Re: [PATCH v2 6/6] cpufreq/cppc: set the frequency used for capacity computation
From: Vincent Guittot
Date: Wed Oct 11 2023 - 10:26:07 EST
On Wed, 11 Oct 2023 at 12:27, Pierre Gondois <pierre.gondois@xxxxxxx> wrote:
>
> Hello Vincent,
>
> On 10/9/23 12:36, Vincent Guittot wrote:
> > cppc cpufreq driver can register an artificial energy model. In such case,
> > it also have to register the frequency that is used to define the CPU
> > capacity
> >
> > Signed-off-by: Vincent Guittot <vincent.guittot@xxxxxxxxxx>
> > ---
> > drivers/cpufreq/cppc_cpufreq.c | 18 ++++++++++++++++++
> > 1 file changed, 18 insertions(+)
> >
> > diff --git a/drivers/cpufreq/cppc_cpufreq.c b/drivers/cpufreq/cppc_cpufreq.c
> > index fe08ca419b3d..24c6ba349f01 100644
> > --- a/drivers/cpufreq/cppc_cpufreq.c
> > +++ b/drivers/cpufreq/cppc_cpufreq.c
> > @@ -636,6 +636,21 @@ static int populate_efficiency_class(void)
> > return 0;
> > }
> >
> > +
> > +static void cppc_cpufreq_set_capacity_ref_freq(struct cpufreq_policy *policy)
> > +{
> > + struct cppc_perf_caps *perf_caps;
> > + struct cppc_cpudata *cpu_data;
> > + unsigned int ref_freq;
> > +
> > + cpu_data = policy->driver_data;
> > + perf_caps = &cpu_data->perf_caps;
> > +
> > + ref_freq = cppc_cpufreq_perf_to_khz(cpu_data, perf_caps->highest_perf);
> > +
> > + per_cpu(capacity_ref_freq, policy->cpu) = ref_freq;
>
> 'capacity_ref_freq' seems to be updated only if CONFIG_ENERGY_MODEL is set. However in
> [1], get_capacity_ref_freq() relies on 'capacity_ref_freq'. The cpufreq_schedutil governor
> should have a valid 'capacity_ref_freq' value set if the CPPC cpufreq driver is used
> without energy model I believe.
we can disable it by setting capacity_ref_freq to 0 so it will
fallback on cpuinfo like intel and amd which uses default
SCHED_CAPACITY_SCALE capacity
Could you provide me with more details about your platform ? I still
try to understand how the cpu compute capacity is set up on your
system. How do you set per_cpu cpu_scale variable ? we should set the
ref freq at the same time
>
> Also 'capacity_ref_freq' seems to be set only for 'policy->cpu'. I believe it should
> be set for the whole perf domain in case this 'policy->cpu' goes offline.
>
> Another thing, related my comment to [1] and to [2], for CPPC the max capacity matches
> the boosting frequency. We have:
> 'non-boosted max capacity' < 'boosted max capacity'.
> -
> If boosting is not enabled, the CPU utilization can still go above the 'non-boosted max
> capacity'. The overutilization of the system seems to be triggered by comparing the CPU
> util to the 'boosted max capacity'. So systems might not be detected as overutilized.

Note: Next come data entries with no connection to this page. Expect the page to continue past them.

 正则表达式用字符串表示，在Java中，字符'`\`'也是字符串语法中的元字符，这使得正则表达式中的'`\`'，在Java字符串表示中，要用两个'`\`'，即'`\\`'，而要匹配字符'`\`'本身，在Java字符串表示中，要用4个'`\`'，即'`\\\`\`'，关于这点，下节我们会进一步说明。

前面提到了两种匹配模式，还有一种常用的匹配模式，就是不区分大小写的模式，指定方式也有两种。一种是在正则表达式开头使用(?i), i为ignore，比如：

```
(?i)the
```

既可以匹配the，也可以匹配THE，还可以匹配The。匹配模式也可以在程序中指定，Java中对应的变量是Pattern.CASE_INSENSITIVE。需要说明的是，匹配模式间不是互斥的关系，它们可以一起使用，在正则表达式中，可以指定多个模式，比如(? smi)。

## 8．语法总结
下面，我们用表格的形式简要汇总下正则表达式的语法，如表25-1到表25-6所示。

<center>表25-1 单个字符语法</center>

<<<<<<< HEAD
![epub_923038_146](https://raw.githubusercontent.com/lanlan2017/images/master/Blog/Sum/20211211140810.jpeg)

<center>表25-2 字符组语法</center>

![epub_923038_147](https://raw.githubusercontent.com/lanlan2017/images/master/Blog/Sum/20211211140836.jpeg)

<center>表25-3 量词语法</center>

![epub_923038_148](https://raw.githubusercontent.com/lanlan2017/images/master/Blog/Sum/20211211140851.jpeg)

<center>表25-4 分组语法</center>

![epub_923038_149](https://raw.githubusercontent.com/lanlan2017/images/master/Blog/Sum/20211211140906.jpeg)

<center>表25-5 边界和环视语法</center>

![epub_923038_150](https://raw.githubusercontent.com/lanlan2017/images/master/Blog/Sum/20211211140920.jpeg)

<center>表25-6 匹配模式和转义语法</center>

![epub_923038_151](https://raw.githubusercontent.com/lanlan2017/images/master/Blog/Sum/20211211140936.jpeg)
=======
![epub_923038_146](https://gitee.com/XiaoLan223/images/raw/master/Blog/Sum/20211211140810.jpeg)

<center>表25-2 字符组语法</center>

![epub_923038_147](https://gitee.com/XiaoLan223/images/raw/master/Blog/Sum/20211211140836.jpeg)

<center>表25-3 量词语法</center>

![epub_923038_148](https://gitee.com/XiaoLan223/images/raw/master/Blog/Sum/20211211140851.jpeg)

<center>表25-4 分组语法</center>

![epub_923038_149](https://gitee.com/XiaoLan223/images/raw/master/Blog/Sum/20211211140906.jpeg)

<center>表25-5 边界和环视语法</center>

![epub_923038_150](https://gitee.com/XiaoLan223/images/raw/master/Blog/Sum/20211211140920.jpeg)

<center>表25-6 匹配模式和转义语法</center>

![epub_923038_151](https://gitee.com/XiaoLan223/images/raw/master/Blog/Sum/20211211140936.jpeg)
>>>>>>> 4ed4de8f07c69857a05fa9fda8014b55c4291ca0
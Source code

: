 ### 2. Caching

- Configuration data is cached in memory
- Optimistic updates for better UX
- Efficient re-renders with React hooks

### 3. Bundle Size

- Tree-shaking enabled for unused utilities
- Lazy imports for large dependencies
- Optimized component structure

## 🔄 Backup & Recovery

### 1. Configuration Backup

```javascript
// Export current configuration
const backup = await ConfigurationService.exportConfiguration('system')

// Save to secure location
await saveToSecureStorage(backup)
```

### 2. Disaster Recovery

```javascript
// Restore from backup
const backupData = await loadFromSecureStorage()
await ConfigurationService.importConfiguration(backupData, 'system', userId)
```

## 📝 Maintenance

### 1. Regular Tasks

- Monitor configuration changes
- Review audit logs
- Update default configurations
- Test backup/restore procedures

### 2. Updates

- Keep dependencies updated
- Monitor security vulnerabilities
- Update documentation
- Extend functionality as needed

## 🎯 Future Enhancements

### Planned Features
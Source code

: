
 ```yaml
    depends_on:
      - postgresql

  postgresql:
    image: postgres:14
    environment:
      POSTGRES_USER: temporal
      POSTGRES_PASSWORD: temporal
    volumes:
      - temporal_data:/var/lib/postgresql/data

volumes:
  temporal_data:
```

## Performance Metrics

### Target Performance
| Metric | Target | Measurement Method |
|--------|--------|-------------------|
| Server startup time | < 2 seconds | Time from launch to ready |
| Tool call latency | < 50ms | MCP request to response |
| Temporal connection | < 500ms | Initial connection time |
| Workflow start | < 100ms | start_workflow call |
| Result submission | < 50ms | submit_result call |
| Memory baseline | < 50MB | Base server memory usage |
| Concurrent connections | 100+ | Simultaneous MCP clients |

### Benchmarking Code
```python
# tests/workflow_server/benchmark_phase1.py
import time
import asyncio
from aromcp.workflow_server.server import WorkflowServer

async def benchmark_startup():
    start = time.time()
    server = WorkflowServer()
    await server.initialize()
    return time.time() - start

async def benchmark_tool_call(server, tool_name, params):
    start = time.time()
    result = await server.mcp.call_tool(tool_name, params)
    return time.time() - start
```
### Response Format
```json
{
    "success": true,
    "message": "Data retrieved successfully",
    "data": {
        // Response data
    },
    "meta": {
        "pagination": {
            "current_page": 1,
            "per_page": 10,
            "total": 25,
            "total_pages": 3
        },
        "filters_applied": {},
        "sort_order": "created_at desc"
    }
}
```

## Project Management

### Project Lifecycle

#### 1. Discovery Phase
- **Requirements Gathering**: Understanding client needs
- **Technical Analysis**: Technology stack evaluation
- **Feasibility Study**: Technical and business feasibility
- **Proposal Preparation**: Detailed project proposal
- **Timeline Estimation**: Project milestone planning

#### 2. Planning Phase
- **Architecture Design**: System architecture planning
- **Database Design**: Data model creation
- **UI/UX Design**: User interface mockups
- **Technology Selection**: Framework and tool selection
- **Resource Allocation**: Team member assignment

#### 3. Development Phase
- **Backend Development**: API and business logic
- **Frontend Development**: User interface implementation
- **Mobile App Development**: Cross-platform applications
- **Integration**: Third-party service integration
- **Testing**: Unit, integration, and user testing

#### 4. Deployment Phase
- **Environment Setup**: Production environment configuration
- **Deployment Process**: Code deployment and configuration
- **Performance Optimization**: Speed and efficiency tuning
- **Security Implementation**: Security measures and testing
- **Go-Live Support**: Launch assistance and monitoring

As Peter mentioned, we have to decide what is the original compute
capacity of your CPUs which is usually the sustainable max compute
capacity, especially when using EAS and EM
>
> For the EAS energy computation, em_cpu_energy() tries to predict the frequency that will
> be used. It is currently unknown to the function that the frequency request will be
> clamped by __resolve_freq():
> get_next_freq()
> \-cpufreq_driver_resolve_freq()
> \-__resolve_freq()
> This means that the energy computation might use boosting frequencies, which are not
> available.
>
> Regards,
> Pierre
>
> [1]: [PATCH v2 4/6] cpufreq/schedutil: use a fixed reference frequency
> [2]: https://lore.kernel.org/lkml/20230905113308.GF28319@xxxxxxxxxxxxxxxxxxxxxxxxxxxxxxx/
>
> > +}
> > +
> > static void cppc_cpufreq_register_em(struct cpufreq_policy *policy)
> > {
> > struct cppc_cpudata *cpu_data;
> > @@ -643,6 +658,9 @@ static void cppc_cpufreq_register_em(struct cpufreq_policy *policy)
> > EM_ADV_DATA_CB(cppc_get_cpu_power, cppc_get_cpu_cost);
> >
> > cpu_data = policy->driver_data;
> > +
> > + cppc_cpufreq_set_capacity_ref_freq(policy);
> > +
> > em_dev_register_perf_domain(get_cpu_device(policy->cpu),
> > get_perf_level_count(policy), &em_cb,
> > cpu_data->shared_cpu_map, 0);